**TRY IT:** Transcribe the entries that follow, every word as written, and drop the pictures.
____
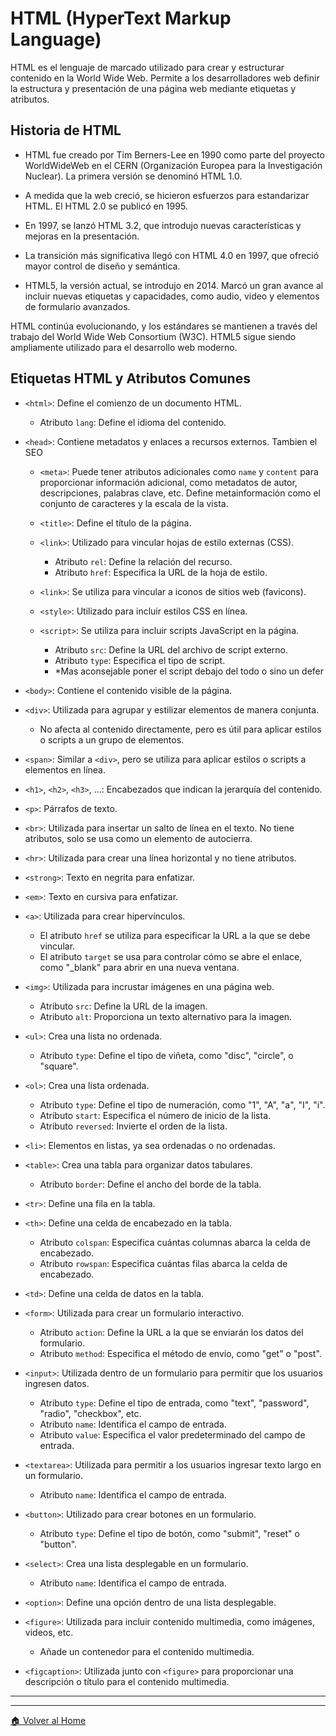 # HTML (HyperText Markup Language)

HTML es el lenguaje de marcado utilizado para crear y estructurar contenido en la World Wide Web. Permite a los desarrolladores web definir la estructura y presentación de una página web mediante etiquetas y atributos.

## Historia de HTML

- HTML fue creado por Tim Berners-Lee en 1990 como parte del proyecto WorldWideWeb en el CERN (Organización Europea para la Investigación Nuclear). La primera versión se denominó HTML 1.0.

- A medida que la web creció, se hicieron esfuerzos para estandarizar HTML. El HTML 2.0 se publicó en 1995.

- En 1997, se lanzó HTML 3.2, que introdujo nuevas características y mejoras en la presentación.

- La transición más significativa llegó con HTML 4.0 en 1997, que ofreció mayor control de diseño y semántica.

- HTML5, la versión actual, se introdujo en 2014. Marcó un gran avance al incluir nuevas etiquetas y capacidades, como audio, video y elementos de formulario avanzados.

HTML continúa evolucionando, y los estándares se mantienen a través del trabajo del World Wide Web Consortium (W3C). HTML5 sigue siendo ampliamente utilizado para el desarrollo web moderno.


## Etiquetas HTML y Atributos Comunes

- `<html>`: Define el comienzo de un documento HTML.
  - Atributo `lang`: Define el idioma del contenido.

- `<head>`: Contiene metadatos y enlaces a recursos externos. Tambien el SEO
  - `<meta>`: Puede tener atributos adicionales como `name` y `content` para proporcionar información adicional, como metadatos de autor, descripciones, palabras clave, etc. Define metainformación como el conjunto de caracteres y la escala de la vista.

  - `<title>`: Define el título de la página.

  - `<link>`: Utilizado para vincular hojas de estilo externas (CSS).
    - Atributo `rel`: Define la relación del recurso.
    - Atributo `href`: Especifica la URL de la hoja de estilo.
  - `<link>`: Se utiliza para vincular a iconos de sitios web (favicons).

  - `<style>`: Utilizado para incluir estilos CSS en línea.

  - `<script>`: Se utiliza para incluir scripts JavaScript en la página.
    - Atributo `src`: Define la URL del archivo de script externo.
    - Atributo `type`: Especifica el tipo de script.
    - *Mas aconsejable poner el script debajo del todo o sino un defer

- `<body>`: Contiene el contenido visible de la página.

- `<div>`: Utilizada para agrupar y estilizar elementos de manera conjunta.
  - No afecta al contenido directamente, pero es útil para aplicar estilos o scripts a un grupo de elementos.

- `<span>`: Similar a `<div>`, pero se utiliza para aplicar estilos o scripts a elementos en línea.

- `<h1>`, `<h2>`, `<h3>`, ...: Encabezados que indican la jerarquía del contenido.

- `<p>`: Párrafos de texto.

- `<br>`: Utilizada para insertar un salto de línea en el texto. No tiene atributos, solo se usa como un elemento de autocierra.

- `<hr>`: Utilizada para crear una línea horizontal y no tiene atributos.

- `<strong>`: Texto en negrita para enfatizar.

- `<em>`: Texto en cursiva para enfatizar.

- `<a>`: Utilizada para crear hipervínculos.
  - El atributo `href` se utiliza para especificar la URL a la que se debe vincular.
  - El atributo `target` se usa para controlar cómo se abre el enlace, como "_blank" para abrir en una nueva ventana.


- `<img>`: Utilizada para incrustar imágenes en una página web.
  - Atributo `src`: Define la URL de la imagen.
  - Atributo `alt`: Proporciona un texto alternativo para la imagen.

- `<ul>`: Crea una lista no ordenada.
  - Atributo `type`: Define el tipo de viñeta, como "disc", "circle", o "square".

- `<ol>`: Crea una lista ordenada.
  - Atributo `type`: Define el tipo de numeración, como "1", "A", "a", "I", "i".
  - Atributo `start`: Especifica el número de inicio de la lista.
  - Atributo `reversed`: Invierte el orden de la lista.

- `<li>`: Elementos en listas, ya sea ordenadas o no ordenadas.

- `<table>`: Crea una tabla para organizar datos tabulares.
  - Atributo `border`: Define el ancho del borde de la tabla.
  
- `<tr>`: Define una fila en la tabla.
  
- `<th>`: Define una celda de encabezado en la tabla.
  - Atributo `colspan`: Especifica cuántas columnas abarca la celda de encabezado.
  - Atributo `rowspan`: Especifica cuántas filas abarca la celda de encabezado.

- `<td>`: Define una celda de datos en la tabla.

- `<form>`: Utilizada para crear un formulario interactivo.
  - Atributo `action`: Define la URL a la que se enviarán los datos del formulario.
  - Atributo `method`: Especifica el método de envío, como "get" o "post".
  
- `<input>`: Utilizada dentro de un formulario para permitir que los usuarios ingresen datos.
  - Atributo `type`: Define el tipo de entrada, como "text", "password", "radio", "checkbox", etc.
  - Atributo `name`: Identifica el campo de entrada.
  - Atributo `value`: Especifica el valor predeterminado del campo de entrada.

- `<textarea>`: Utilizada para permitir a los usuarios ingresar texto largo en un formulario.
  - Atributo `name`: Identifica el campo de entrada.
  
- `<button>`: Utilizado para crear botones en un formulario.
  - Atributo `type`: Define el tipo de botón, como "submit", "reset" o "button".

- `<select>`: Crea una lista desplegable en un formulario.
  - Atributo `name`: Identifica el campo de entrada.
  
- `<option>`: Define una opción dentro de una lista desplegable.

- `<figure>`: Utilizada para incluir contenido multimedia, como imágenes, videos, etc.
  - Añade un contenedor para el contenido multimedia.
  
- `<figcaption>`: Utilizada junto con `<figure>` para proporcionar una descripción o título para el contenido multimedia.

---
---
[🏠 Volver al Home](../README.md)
____
**SOLUTION FOR THIS EXERCISE:**
 # HTML (HyperText Markup Language)

HTML es el lenguaje de marcado utilizado para crear y estructurar contenido en la World Wide Web. Permite a los desarrolladores web definir la estructura y presentación de una página web mediante etiquetas y atributos.

## Historia de HTML

- HTML fue creado por Tim Berners-Lee en 1990 como parte del proyecto WorldWideWeb en el CERN (Organización Europea para la Investigación Nuclear). La primera versión se denominó HTML 1.0.

- A medida que la web creció, se hicieron esfuerzos para estandarizar HTML. El HTML 2.0 se publicó en 1995.

- En 1997, se lanzó HTML 3.2, que introdujo nuevas características y mejoras en la presentación.

- La transición más significativa llegó con HTML 4.0 en 1997, que ofreció mayor control de diseño y semántica.

- HTML5, la versión actual, se introdujo en 2014. Marcó un gran avance al incluir nuevas etiquetas y capacidades, como audio, video y elementos de formulario avanzados.

HTML continúa evolucionando, y los estándares se mantienen a través del trabajo del World Wide Web Consortium (W3C). HTML5 sigue siendo ampliamente utilizado para el desarrollo web moderno.


## Etiquetas HTML y Atributos Comunes

- `<html>`: Define el comienzo de un documento HTML.
  - Atributo `lang`: Define el idioma del contenido.

- `<head>`: Contiene metadatos y enlaces a recursos externos. Tambien el SEO
  - `<meta>`: Puede tener atributos adicionales como `name` y `content` para proporcionar información adicional, como metadatos de autor, descripciones, palabras clave, etc. Define metainformación como el conjunto de caracteres y la escala de la vista.

  - `<title>`: Define el título de la página.

  - `<link>`: Utilizado para vincular hojas de estilo externas (CSS).
    - Atributo `rel`: Define la relación del recurso.
    - Atributo `href`: Especifica la URL de la hoja de estilo.
  - `<link>`: Se utiliza para vincular a iconos de sitios web (favicons).

  - `<style>`: Utilizado para incluir estilos CSS en línea.

  - `<script>`: Se utiliza para incluir scripts JavaScript en la página.
    - Atributo `src`: Define la URL del archivo de script externo.
    - Atributo `type`: Especifica el tipo de script.
    - *Mas aconsejable poner el script debajo del todo o sino un defer

- `<body>`: Contiene el contenido visible de la página.

- `<div>`: Utilizada para agrupar y estilizar elementos de manera conjunta.
  - No afecta al contenido directamente, pero es útil para aplicar estilos o scripts a un grupo de elementos.

- `<span>`: Similar a `<div>`, pero se utiliza para aplicar estilos o scripts a elementos en línea.

- `<h1>`, `<h2>`, `<h3>`, ...: Encabezados que indican la jerarquía del contenido.

- `<p>`: Párrafos de texto.

- `<br>`: Utilizada para insertar un salto de línea en el texto. No tiene atributos, solo se usa como un elemento de autocierra.

- `<hr>`: Utilizada para crear una línea horizontal y no tiene atributos.

- `<strong>`: Texto en negrita para enfatizar.

- `<em>`: Texto en cursiva para enfatizar.

- `<a>`: Utilizada para crear hipervínculos.
  - El atributo `href` se utiliza para especificar la URL a la que se debe vincular.
  - El atributo `target` se usa para controlar cómo se abre el enlace, como "_blank" para abrir en una nueva ventana.


- `<img>`: Utilizada para incrustar imágenes en una página web.
  - Atributo `src`: Define la URL de la imagen.
  - Atributo `alt`: Proporciona un texto alternativo para la imagen.

- `<ul>`: Crea una lista no ordenada.
  - Atributo `type`: Define el tipo de viñeta, como "disc", "circle", o "square".

- `<ol>`: Crea una lista ordenada.
  - Atributo `type`: Define el tipo de numeración, como "1", "A", "a", "I", "i".
  - Atributo `start`: Especifica el número de inicio de la lista.
  - Atributo `reversed`: Invierte el orden de la lista.

- `<li>`: Elementos en listas, ya sea ordenadas o no ordenadas.

- `<table>`: Crea una tabla para organizar datos tabulares.
  - Atributo `border`: Define el ancho del borde de la tabla.
  
- `<tr>`: Define una fila en la tabla.
  
- `<th>`: Define una celda de encabezado en la tabla.
  - Atributo `colspan`: Especifica cuántas columnas abarca la celda de encabezado.
  - Atributo `rowspan`: Especifica cuántas filas abarca la celda de encabezado.

- `<td>`: Define una celda de datos en la tabla.

- `<form>`: Utilizada para crear un formulario interactivo.
  - Atributo `action`: Define la URL a la que se enviarán los datos del formulario.
  - Atributo `method`: Especifica el método de envío, como "get" o "post".
  
- `<input>`: Utilizada dentro de un formulario para permitir que los usuarios ingresen datos.
  - Atributo `type`: Define el tipo de entrada, como "text", "password", "radio", "checkbox", etc.
  - Atributo `name`: Identifica el campo de entrada.
  - Atributo `value`: Especifica el valor predeterminado del campo de entrada.

- `<textarea>`: Utilizada para permitir a los usuarios ingresar texto largo en un formulario.
  - Atributo `name`: Identifica el campo de entrada.
  
- `<button>`: Utilizado para crear botones en un formulario.
  - Atributo `type`: Define el tipo de botón, como "submit", "reset" o "button".

- `<select>`: Crea una lista desplegable en un formulario.
  - Atributo `name`: Identifica el campo de entrada.
  
- `<option>`: Define una opción dentro de una lista desplegable.

- `<figure>`: Utilizada para incluir contenido multimedia, como imágenes, videos, etc.
  - Añade un contenedor para el contenido multimedia.
  
- `<figcaption>`: Utilizada junto con `<figure>` para proporcionar una descripción o título para el contenido multimedia.

---
---
[🏠 Volver al Home](../README.md)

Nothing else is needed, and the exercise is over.